Of course, players at the highest level of any sport can and should expect criticism. Archer bowled poorly on the first morning at Old Trafford, whatever the reasons, and his performances should rightly be scrutinised to an appropriate level. But Archer seems destined to be a player who polarises opinion and is dealt with almost exclusively in extremes, when in fact he has simply come into the side and made an extraordinarily good start to life as a Test cricketer.
Today was merely an extension of that start. Thanks to his six wickets in Australia’s innings, which took his tally to 22 for the series, Archer now averages 17.27, the best of any England bowler with 20+ wickets since 1956. The last England bowler to average less with the ball with that many wickets to his name didn’t play a Test after the outbreak of World War I.
Archer’s full repertoire was on show today as he blew away both ends of Australia’s batting line-up. He forced both openers to nick off, David Warner with a wide one that got the thinnest of outside edges, according to UltraEdge and then Marcus Harris with a snorter that the left-hander had to play at.
It was quick, accurate new ball bowling. The openers only managed one scoring shot between them off Archer, and that was a boundary off the outside edge of Warner’s bat. Opening bowlers are often criticised for not hitting the stumps enough with the new ball, but Archer’s accuracy was such that he didn’t need to. Only 2% of the balls he bowled in his opening spell would have hit the stumps, the lowest of any opening spell he’s bowled in this series, yet he picked up two wickets.
Archer has shown himself to be able to judge the conditions quickly and adapt his bowling accordingly. His pace might have been down at Headingley, but that match saw him pick up his best match figures of the series. Perhaps it was deliberate, perhaps he is a smart enough bowler that he is able to recalibrate his skills depending on the match situation he finds himself in.

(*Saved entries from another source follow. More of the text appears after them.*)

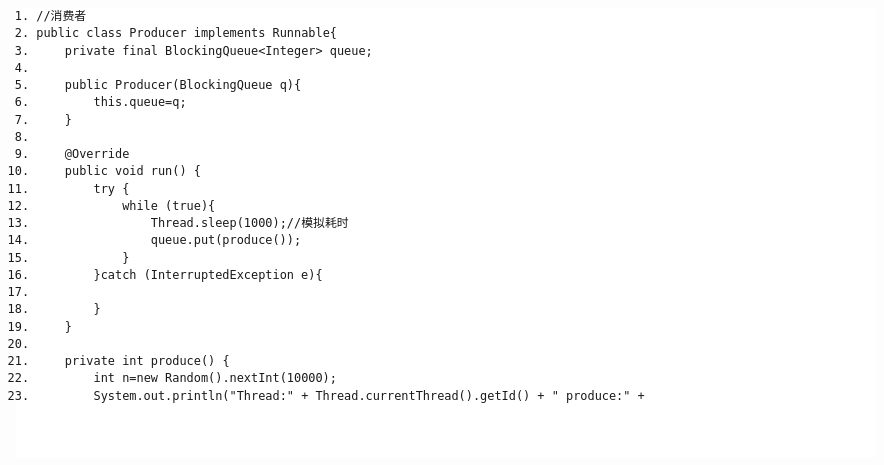 <pre class="has" name="code"><code class="language-java hljs"><ol class="hljs-ln" style="width:930px"><li><div class="hljs-ln-numbers"><div class="hljs-ln-line hljs-ln-n" data-line-number="1"></div></div><div class="hljs-ln-code"><div class="hljs-ln-line"><span class="hljs-comment">//消费者</span></div></div></li><li><div class="hljs-ln-numbers"><div class="hljs-ln-line hljs-ln-n" data-line-number="2"></div></div><div class="hljs-ln-code"><div class="hljs-ln-line"><span class="hljs-keyword">public</span> <span class="hljs-class"><span class="hljs-keyword">class</span> <span class="hljs-title">Producer</span> <span class="hljs-keyword">implements</span> <span class="hljs-title">Runnable</span></span>{</div></div></li><li><div class="hljs-ln-numbers"><div class="hljs-ln-line hljs-ln-n" data-line-number="3"></div></div><div class="hljs-ln-code"><div class="hljs-ln-line">    <span class="hljs-keyword">private</span> <span class="hljs-keyword">final</span> BlockingQueue&lt;Integer&gt; queue;</div></div></li><li><div class="hljs-ln-numbers"><div class="hljs-ln-line hljs-ln-n" data-line-number="4"></div></div><div class="hljs-ln-code"><div class="hljs-ln-line"> </div></div></li><li><div class="hljs-ln-numbers"><div class="hljs-ln-line hljs-ln-n" data-line-number="5"></div></div><div class="hljs-ln-code"><div class="hljs-ln-line">    <span class="hljs-function"><span class="hljs-keyword">public</span> <span class="hljs-title">Producer</span><span class="hljs-params">(BlockingQueue q)</span></span>{</div></div></li><li><div class="hljs-ln-numbers"><div class="hljs-ln-line hljs-ln-n" data-line-number="6"></div></div><div class="hljs-ln-code"><div class="hljs-ln-line">        <span class="hljs-keyword">this</span>.queue=q;</div></div></li><li><div class="hljs-ln-numbers"><div class="hljs-ln-line hljs-ln-n" data-line-number="7"></div></div><div class="hljs-ln-code"><div class="hljs-ln-line">    }</div></div></li><li><div class="hljs-ln-numbers"><div class="hljs-ln-line hljs-ln-n" data-line-number="8"></div></div><div class="hljs-ln-code"><div class="hljs-ln-line"> </div></div></li><li><div class="hljs-ln-numbers"><div class="hljs-ln-line hljs-ln-n" data-line-number="9"></div></div><div class="hljs-ln-code"><div class="hljs-ln-line">    <span class="hljs-meta">@Override</span></div></div></li><li><div class="hljs-ln-numbers"><div class="hljs-ln-line hljs-ln-n" data-line-number="10"></div></div><div class="hljs-ln-code"><div class="hljs-ln-line">    <span class="hljs-function"><span class="hljs-keyword">public</span> <span class="hljs-keyword">void</span> <span class="hljs-title">run</span><span class="hljs-params">()</span> </span>{</div></div></li><li><div class="hljs-ln-numbers"><div class="hljs-ln-line hljs-ln-n" data-line-number="11"></div></div><div class="hljs-ln-code"><div class="hljs-ln-line">        <span class="hljs-keyword">try</span> {</div></div></li><li><div class="hljs-ln-numbers"><div class="hljs-ln-line hljs-ln-n" data-line-number="12"></div></div><div class="hljs-ln-code"><div class="hljs-ln-line">            <span class="hljs-keyword">while</span> (<span class="hljs-keyword">true</span>){</div></div></li><li><div class="hljs-ln-numbers"><div class="hljs-ln-line hljs-ln-n" data-line-number="13"></div></div><div class="hljs-ln-code"><div class="hljs-ln-line">                Thread.sleep(<span class="hljs-number">1000</span>);<span class="hljs-comment">//模拟耗时</span></div></div></li><li><div class="hljs-ln-numbers"><div class="hljs-ln-line hljs-ln-n" data-line-number="14"></div></div><div class="hljs-ln-code"><div class="hljs-ln-line">                queue.put(produce());</div></div></li><li><div class="hljs-ln-numbers"><div class="hljs-ln-line hljs-ln-n" data-line-number="15"></div></div><div class="hljs-ln-code"><div class="hljs-ln-line">            }</div></div></li><li><div class="hljs-ln-numbers"><div class="hljs-ln-line hljs-ln-n" data-line-number="16"></div></div><div class="hljs-ln-code"><div class="hljs-ln-line">        }<span class="hljs-keyword">catch</span> (InterruptedException e){</div></div></li><li><div class="hljs-ln-numbers"><div class="hljs-ln-line hljs-ln-n" data-line-number="17"></div></div><div class="hljs-ln-code"><div class="hljs-ln-line"> </div></div></li><li><div class="hljs-ln-numbers"><div class="hljs-ln-line hljs-ln-n" data-line-number="18"></div></div><div class="hljs-ln-code"><div class="hljs-ln-line">        }</div></div></li><li><div class="hljs-ln-numbers"><div class="hljs-ln-line hljs-ln-n" data-line-number="19"></div></div><div class="hljs-ln-code"><div class="hljs-ln-line">    }</div></div></li><li><div class="hljs-ln-numbers"><div class="hljs-ln-line hljs-ln-n" data-line-number="20"></div></div><div class="hljs-ln-code"><div class="hljs-ln-line"> </div></div></li><li><div class="hljs-ln-numbers"><div class="hljs-ln-line hljs-ln-n" data-line-number="21"></div></div><div class="hljs-ln-code"><div class="hljs-ln-line">    <span class="hljs-function"><span class="hljs-keyword">private</span> <span class="hljs-keyword">int</span> <span class="hljs-title">produce</span><span class="hljs-params">()</span> </span>{</div></div></li><li><div class="hljs-ln-numbers"><div class="hljs-ln-line hljs-ln-n" data-line-number="22"></div></div><div class="hljs-ln-code"><div class="hljs-ln-line">        <span class="hljs-keyword">int</span> n=<span class="hljs-keyword">new</span> Random().nextInt(<span class="hljs-number">10000</span>);</div></div></li><li><div class="hljs-ln-numbers"><div class="hljs-ln-line hljs-ln-n" data-line-number="23"></div></div><div class="hljs-ln-code"><div class="hljs-ln-line">        System.out.println(<span class="hljs-string">"Thread:"</span> + Thread.currentThread().getId() + <span class="hljs-string">" produce:"</span> +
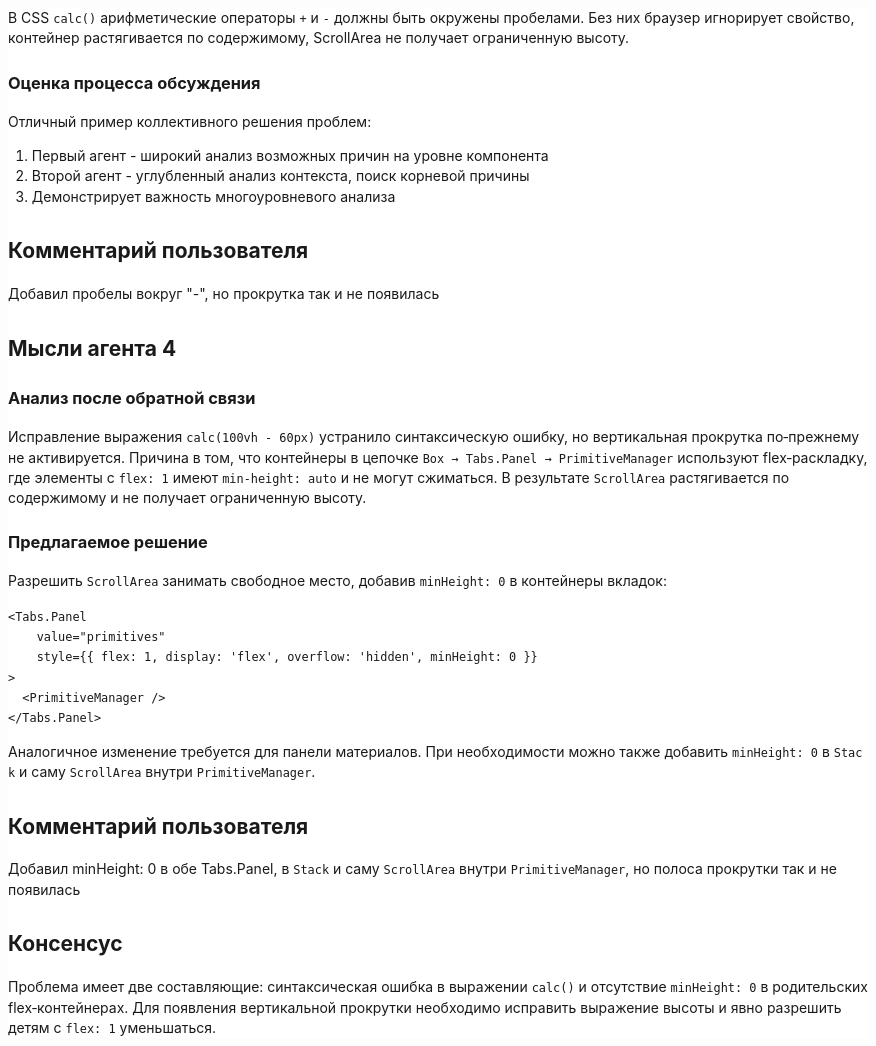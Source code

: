 В CSS `calc()` арифметические операторы `+` и `-` должны быть окружены пробелами. Без них браузер игнорирует свойство, контейнер растягивается по содержимому, ScrollArea не получает ограниченную высоту.

### Оценка процесса обсуждения

Отличный пример коллективного решения проблем:
1. Первый агент - широкий анализ возможных причин на уровне компонента
2. Второй агент - углубленный анализ контекста, поиск корневой причины
3. Демонстрирует важность многоуровневого анализа

## Комментарий пользователя
Добавил пробелы вокруг "-", но прокрутка так и не появилась

## Мысли агента 4

### Анализ после обратной связи

Исправление выражения `calc(100vh - 60px)` устранило синтаксическую ошибку,
но вертикальная прокрутка по‑прежнему не активируется. Причина в том, что
контейнеры в цепочке `Box → Tabs.Panel → PrimitiveManager` используют
flex‑раскладку, где элементы с `flex: 1` имеют `min-height: auto` и не могут
сжиматься. В результате `ScrollArea` растягивается по содержимому и не
получает ограниченную высоту.

### Предлагаемое решение

Разрешить `ScrollArea` занимать свободное место, добавив `minHeight: 0`
в контейнеры вкладок:

```tsx
<Tabs.Panel
    value="primitives"
    style={{ flex: 1, display: 'flex', overflow: 'hidden', minHeight: 0 }}
>
  <PrimitiveManager />
</Tabs.Panel>
```

Аналогичное изменение требуется для панели материалов. При необходимости
можно также добавить `minHeight: 0` в `Stack` и саму `ScrollArea` внутри
`PrimitiveManager`.

## Комментарий пользователя
Добавил minHeight: 0 в обе Tabs.Panel, в `Stack` и саму `ScrollArea` внутри
`PrimitiveManager`, но полоса прокрутки так и не появилась

## Консенсус

Проблема имеет две составляющие: синтаксическая ошибка в выражении `calc()` и
отсутствие `minHeight: 0` в родительских flex‑контейнерах. Для появления
вертикальной прокрутки необходимо исправить выражение высоты и явно разрешить
детям с `flex: 1` уменьшаться.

The results so far certainly suggest we should trust him.
Marnus Labuschagne was Archer’s next victim and once again it was from a clever piece of bowling that did for Australia’s second-best batsman of the series. The previous over, Archer hung the ball wide outside his off-stump with two bouncers to keep him honest. The next over sparked a complete change of tactic and the ball was speared in at Labuschagne’s leg-stump.
The batsman just got bat on it and Nasser Hussain’s exclamation from the commentary box of ‘you don’t want to miss those!’ was borne out the very next ball as Archer targeted an identical area and this time was rewarded as Labuschagne failed to get his bat down in time. That Archer was willing to repeat the ball after narrowly missing out with his first attempt shows the confidence he has in his ability to execute his plans. It would have been reasonable for him to abandon the idea; the element of surprise having been lost.
Mitchell Marsh departed trying to hoik a bouncer over square leg, the only batsman you could say to have got himself out rather than be got out by Archer today. So, all that was left for Archer to do was to clean up the tail, which he duly did with an expertly executed slower ball to bowl Nathan Lyon and, with a length ball that Peter Siddle fended to gully where Rory Burns pulled off an outstanding catch.
It completed one of the most eventful days of the series so far and one that bore witness to some of the most intelligent, skilful fast bowling we’ve seen. To go from line and length with the new ball, to slower ball yorkers via bouncers to the middle order was a stark illustration of the variety of ways that Archer can pick up wickets.
These are still the early chapters of Archer’s story. He will no doubt play matches in which he needs to dig deeper to make things happen. However, all the evidence to date suggests he’ll be more than capable of finding a way.
Patrick Noone is an analyst at CricViz.